Forza Motorsport revolutionizes its use of machine learning to craft … – Gamesradar

The Forza series has always wowed with its stunning visuals and commitment to realism in virtual racing. From the very first game's Mount Panorama Circuit to the third's Rally di Positano, and the fifth's Castillo Del Mar there's a certain, simple charm about hammering expensive, expertly-mirrored real-world cars around gorgeous settings; each one crafted with meticulous care. Forza Motorsport, Turn 10 Studio's latest entry to the enduring racing series, follows suit on all of these points.

But it's not just how Forza Motorsport looks and plays that's setting it up for the next evolution of the racing simulation genre, it's the process it's going through to get there.

"Part of what I love about working at Turn 10, and Xbox in general, is that we tackle weird problems that aren't always looked at in gaming," explains Forza general manager Dan Greenawalt.
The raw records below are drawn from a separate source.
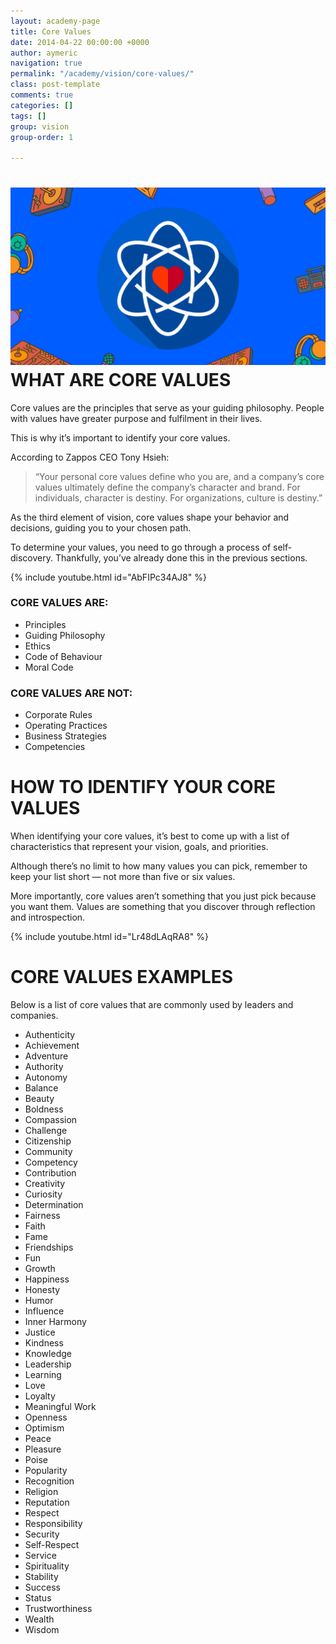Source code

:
 ```yaml
---
layout: academy-page
title: Core Values
date: 2014-04-22 00:00:00 +0000
author: aymeric
navigation: true
permalink: "/academy/vision/core-values/"
class: post-template
comments: true
categories: []
tags: []
group: vision
group-order: 1

---
```

# ![](/assets/images/uploads/6.png)WHAT ARE CORE VALUES

Core values are the principles that serve as your guiding philosophy. People with values have greater purpose and fulfilment in their lives.

This is why it’s important to identify your core values.

According to Zappos CEO Tony Hsieh:

> “Your personal core values define who you are, and a company’s core values ultimately define the company’s character and brand. For individuals, character is destiny. For organizations, culture is destiny.”

As the third element of vision, core values shape your behavior and decisions, guiding you to your chosen path.

To determine your values, you need to go through a process of self-discovery. Thankfully, you’ve already done this in the previous sections.

{% include youtube.html id="AbFIPc34AJ8" %}

### CORE VALUES ARE:

* Principles
* Guiding Philosophy
* Ethics
* Code of Behaviour
* Moral Code

### CORE VALUES ARE NOT:

* Corporate Rules
* Operating Practices
* Business Strategies
* Competencies

# HOW TO IDENTIFY YOUR CORE VALUES

When identifying your core values, it’s best to come up with a list of characteristics that represent your vision, goals, and priorities.

Although there’s no limit to how many values you can pick, remember to keep your list short — not more than five or six values.

More importantly, core values aren’t something that you just pick because you want them. Values are something that you discover through reflection and introspection.

{% include youtube.html id="Lr48dLAqRA8" %}

# CORE VALUES EXAMPLES

Below is a list of core values that are commonly used by leaders and companies.

<div class='next-values'></div>

* Authenticity
* Achievement
* Adventure
* Authority
* Autonomy
* Balance
* Beauty
* Boldness
* Compassion
* Challenge
* Citizenship
* Community
* Competency
* Contribution
* Creativity
* Curiosity
* Determination
* Fairness
* Faith
* Fame
* Friendships
* Fun
* Growth
* Happiness
* Honesty
* Humor
* Influence
* Inner Harmony
* Justice
* Kindness
* Knowledge
* Leadership
* Learning
* Love
* Loyalty
* Meaningful Work
* Openness
* Optimism
* Peace
* Pleasure
* Poise
* Popularity
* Recognition
* Religion
* Reputation
* Respect
* Responsibility
* Security
* Self-Respect
* Service
* Spirituality
* Stability
* Success
* Status
* Trustworthiness
* Wealth
* Wisdom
What the Forza mastermind is chiefly referring to here is Motorsport's new approach to machine learning, and during our hands-off demonstration at the Xbox Games Showcase, it feels like this will change the face of the racer entirely.

Greenawalt explains that the Forza series has long used machine learning to power its AI-controlled characters that player races against. In the pre-Xbox One days, this process was owed to a Bayesian machine learning system that operated on the console's local hard drive; but after this was moved onto the cloud. There, Greenawalt and his team used the network to train the Drivatar.

"Now, with the latest Forza, we've taken machine learning and applied it to build time and not run time or load time; so not while it's running or loading, but actually we're able to do it before the game launches. Instead of having machine learning power the moment-to-moment decisions of the Drivatar, we're having it train the Drivatar to control the car, and then we're using an optimizer to make the lines that Drivatar follows."

"What that's allowed us to do is train massive amounts of data so that we can take every car, with every upgrade, and all the tuning options through the wet, through the dry and train that controller so that the AI can make the car do everything it wants it to do. Ultimately, it was about applying the machine learning we were familiar with to a different place."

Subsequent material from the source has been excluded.